▸ Work to be completed: Examine each line of the data. Copy the line if it includes the word "into".

▸ Records for this exercise:
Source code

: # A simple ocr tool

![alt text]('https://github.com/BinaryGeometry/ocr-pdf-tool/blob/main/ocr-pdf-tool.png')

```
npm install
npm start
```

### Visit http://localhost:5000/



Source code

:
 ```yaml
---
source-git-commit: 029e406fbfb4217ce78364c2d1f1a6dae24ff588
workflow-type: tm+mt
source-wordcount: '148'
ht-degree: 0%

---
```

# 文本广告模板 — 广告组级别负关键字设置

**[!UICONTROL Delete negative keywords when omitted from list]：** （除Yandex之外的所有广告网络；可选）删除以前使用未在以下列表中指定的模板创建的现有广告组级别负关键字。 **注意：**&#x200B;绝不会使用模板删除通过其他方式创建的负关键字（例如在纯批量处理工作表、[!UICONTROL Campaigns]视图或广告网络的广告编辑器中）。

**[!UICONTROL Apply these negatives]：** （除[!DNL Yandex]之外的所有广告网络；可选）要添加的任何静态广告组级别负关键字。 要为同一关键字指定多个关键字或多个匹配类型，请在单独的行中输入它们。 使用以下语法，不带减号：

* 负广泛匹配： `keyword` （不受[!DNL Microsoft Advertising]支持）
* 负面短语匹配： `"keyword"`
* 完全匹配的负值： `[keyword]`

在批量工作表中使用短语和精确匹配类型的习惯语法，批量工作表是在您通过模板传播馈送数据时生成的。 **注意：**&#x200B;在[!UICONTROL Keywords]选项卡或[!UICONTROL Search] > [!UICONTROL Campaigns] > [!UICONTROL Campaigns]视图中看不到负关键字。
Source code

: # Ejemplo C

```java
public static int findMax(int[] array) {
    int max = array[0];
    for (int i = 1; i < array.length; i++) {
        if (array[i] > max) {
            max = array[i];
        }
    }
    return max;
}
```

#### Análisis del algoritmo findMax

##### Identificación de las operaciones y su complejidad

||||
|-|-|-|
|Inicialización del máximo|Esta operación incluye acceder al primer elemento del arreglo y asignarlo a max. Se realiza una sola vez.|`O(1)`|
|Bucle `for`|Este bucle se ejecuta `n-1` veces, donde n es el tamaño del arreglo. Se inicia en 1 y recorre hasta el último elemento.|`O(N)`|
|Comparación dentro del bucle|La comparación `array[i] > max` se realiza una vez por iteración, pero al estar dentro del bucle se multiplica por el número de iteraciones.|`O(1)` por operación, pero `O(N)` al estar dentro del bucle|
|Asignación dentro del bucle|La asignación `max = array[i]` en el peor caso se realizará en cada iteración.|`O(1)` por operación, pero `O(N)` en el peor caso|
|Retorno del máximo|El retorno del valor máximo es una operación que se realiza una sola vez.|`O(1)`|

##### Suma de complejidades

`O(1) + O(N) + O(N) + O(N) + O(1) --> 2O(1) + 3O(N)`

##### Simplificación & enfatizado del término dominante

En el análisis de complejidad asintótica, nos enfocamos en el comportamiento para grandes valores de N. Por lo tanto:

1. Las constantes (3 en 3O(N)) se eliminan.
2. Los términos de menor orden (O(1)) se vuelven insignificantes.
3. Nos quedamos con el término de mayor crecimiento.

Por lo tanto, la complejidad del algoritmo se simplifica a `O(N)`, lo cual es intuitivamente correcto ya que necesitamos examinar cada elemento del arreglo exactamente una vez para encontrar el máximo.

...

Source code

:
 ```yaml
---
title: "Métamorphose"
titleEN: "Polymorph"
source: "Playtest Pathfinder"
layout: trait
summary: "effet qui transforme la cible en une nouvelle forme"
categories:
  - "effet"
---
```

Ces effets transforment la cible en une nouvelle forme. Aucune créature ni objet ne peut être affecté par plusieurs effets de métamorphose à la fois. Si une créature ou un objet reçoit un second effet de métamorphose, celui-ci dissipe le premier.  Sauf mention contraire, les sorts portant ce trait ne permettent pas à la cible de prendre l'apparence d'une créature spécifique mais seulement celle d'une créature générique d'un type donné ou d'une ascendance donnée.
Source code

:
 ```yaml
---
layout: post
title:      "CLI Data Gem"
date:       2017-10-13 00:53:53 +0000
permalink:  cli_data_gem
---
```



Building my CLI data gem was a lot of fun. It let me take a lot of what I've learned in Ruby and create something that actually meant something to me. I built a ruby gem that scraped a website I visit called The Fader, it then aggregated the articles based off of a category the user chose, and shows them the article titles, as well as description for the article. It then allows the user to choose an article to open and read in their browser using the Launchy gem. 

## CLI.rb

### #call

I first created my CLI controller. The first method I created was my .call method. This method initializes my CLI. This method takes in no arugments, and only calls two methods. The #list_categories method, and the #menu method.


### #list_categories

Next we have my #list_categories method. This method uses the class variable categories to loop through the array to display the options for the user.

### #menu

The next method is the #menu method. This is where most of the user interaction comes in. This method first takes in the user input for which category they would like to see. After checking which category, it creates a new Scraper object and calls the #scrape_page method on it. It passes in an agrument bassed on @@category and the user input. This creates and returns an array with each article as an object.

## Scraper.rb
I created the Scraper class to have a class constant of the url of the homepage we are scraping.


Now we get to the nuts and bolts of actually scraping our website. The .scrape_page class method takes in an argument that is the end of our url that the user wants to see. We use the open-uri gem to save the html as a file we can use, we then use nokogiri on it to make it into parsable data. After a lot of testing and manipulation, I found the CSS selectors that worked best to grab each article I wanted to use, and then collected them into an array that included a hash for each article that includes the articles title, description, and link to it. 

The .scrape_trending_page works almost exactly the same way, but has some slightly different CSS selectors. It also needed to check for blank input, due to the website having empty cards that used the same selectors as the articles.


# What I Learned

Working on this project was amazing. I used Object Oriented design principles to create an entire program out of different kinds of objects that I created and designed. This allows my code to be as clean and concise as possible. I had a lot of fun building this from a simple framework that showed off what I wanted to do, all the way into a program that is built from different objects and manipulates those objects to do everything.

▸ Output below:
Now we get to the nuts and bolts of actually scraping our website. The .scrape_page class method takes in an argument that is the end of our url that the user wants to see. We use the open-uri gem to save the html as a file we can use, we then use nokogiri on it to make it into parsable data. After a lot of testing and manipulation, I found the CSS selectors that worked best to grab each article I wanted to use, and then collected them into an array that included a hash for each article that includes the articles title, description, and link to it. 
Working on this project was amazing. I used Object Oriented design principles to create an entire program out of different kinds of objects that I created and designed. This allows my code to be as clean and concise as possible. I had a lot of fun building this from a simple framework that showed off what I wanted to do, all the way into a program that is built from different objects and manipulates those objects to do everything.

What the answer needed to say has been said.